Industrial sector faces growing crisis
NESDB warns of five problems hitting output
The industrial sector risks losing competitiveness because of the labour shortage, a high minimum wage, infrastructure project delays, poor-quality education and energy imports, says a government think tank.
The National Economic and Social Development Board (NESDB) forecast Thailand will be classified as an ageing society within eight years, putting pressure on the industrial sector in terms of labour supply. The proportion of citizens aged 60 and above will grow, while the number of those aged 14 and younger and working people aged 15-59 has been declining amid growing demand for industrial labour.
Meanwhile, labour costs are relatively high in Thailand compared with other Asean members, said NESDB secretary-general Arkhom Termpittayapaisith.
With a daily minimum wage of 300 baht, equal to just over US$9, Thailand has the third-highest costs in Asean after Singapore and the Philippines.
Cambodia has the lowest labour costs in Asean, with a minimum rate equal to $2 a day, followed by Vietnam, Laos, Indonesia and Malaysia.
High costs and the worker shortage have already hit Thailand's industrial sector, particularly in labour-intensive sectors that together require 5.7 million workers, said Mr Arkhom.
He said national competitiveness has stagnated from delays in infrastructure development.
Thailand's investment in research and development (R&D) is only 0.2% of gross domestic product, much lower than 1.8% in Malaysia, 2.8% in Singapore, 1.8% in China, 3.4% in Japan and 3.8% in South Korea.
The domestic supply of oil is forecast to run out within the next 3.5 years, while natural gas will be depleted in four years.
Thailand will then rely more on energy imports at a higher cost, affecting manufacturing competitiveness even further, said Mr Arkhom.
Thailand's education system requires much improvement, as it currently ranks bottom among Asean members, he said.
The NESDB proposes Thailand focus on strategic manufacturing sectors such as rubber products, food processing, petrochemicals and plastics, biodiesel and ethanol, automobiles and auto parts, and electrical and electronic goods.
Industrial sectors that should develop further are clean energy, health care, biochemicals, aviation and aerospace, services and creative goods.
For instance, Thailand is the top exporter of creative goods in Asean and sixth largest among developing countries, with an export value for the sector of US$5 billion.
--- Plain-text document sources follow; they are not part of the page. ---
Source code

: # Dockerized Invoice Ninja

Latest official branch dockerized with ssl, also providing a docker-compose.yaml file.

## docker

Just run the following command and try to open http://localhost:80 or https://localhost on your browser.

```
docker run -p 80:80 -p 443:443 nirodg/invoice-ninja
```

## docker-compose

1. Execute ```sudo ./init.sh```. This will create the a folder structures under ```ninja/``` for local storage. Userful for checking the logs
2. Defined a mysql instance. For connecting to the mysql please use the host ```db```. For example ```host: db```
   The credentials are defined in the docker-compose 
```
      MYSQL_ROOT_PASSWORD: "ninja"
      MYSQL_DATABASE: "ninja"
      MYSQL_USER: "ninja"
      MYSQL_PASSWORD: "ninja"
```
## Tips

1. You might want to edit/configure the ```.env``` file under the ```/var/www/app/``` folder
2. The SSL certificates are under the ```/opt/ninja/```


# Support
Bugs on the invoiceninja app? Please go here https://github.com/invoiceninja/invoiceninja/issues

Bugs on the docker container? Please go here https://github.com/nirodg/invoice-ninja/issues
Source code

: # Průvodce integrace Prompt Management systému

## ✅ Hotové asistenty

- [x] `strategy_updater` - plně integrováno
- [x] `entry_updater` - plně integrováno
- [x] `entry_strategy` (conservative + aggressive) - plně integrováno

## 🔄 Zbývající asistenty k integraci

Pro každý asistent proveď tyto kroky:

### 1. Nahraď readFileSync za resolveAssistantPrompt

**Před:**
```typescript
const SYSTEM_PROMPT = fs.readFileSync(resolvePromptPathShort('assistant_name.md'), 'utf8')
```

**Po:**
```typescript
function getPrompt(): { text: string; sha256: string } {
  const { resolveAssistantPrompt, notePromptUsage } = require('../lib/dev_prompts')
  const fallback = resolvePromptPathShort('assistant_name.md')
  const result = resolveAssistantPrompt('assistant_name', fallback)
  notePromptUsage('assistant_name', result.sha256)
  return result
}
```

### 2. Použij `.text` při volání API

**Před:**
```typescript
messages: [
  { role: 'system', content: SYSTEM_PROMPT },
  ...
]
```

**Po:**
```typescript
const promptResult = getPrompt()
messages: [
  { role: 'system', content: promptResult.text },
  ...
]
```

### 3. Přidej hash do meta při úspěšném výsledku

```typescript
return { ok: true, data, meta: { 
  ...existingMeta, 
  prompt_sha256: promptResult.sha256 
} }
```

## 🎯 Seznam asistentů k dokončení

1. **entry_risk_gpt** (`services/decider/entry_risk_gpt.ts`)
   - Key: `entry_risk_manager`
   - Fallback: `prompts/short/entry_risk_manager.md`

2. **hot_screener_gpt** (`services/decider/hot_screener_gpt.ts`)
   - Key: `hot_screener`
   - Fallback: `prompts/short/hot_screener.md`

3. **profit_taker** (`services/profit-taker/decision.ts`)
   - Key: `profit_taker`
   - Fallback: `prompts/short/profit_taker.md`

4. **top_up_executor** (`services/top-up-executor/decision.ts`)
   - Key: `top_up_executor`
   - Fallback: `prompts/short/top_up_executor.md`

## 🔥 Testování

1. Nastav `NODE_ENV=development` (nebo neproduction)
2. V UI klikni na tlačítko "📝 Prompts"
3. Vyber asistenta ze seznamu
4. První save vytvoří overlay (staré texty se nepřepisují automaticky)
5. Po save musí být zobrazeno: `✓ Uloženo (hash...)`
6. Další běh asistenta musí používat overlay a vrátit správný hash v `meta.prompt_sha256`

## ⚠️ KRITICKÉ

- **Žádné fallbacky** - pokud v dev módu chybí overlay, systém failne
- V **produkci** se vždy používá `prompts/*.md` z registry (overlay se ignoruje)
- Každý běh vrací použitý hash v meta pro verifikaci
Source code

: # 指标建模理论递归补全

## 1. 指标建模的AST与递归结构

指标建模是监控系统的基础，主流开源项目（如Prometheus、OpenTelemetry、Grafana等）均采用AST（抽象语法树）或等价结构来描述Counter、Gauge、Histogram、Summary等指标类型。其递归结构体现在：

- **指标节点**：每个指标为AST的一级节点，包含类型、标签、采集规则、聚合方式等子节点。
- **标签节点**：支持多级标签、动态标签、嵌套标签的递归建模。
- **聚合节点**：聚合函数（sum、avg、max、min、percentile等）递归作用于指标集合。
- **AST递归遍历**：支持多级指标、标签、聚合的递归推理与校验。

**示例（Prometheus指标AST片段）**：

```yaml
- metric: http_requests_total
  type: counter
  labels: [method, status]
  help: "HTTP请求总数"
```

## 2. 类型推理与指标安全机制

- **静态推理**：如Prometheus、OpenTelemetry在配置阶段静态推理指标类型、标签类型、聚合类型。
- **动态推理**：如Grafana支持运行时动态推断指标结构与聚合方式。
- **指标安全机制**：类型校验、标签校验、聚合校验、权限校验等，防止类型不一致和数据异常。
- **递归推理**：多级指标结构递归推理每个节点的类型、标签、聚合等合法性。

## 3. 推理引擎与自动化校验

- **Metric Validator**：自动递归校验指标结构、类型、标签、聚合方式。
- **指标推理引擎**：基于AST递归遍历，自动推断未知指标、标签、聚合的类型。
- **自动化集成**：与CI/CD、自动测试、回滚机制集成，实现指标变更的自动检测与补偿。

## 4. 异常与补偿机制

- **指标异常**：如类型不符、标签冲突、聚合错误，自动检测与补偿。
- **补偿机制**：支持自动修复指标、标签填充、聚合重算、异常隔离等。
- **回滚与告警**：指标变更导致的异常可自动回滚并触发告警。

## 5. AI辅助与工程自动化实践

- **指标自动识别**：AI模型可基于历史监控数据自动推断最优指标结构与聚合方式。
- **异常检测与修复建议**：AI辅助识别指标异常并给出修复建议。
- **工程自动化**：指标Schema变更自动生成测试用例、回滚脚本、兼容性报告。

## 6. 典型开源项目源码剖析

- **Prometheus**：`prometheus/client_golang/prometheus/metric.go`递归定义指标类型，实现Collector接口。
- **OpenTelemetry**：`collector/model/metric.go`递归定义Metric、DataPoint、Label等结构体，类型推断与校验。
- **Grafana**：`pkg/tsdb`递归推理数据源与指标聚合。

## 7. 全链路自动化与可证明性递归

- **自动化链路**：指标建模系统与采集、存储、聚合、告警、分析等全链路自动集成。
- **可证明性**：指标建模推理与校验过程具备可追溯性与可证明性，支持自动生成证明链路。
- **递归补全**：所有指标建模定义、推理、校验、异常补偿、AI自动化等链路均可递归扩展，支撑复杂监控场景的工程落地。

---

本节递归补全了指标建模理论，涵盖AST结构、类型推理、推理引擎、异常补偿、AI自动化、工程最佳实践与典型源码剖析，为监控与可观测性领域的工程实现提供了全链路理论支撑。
The NESDB also proposes the government focus more on environmentally friendly industries by developing and adjusting manufacturing processes.
Mr Arkhom said the government should promote the commercialisation of R&D work, which would in turn reduce reliance on foreign technology and meet the real needs of the market.
Industrial development should reduce poverty and enhance income distribution by emphasising local employment, skill development and the use of local raw materials, he said.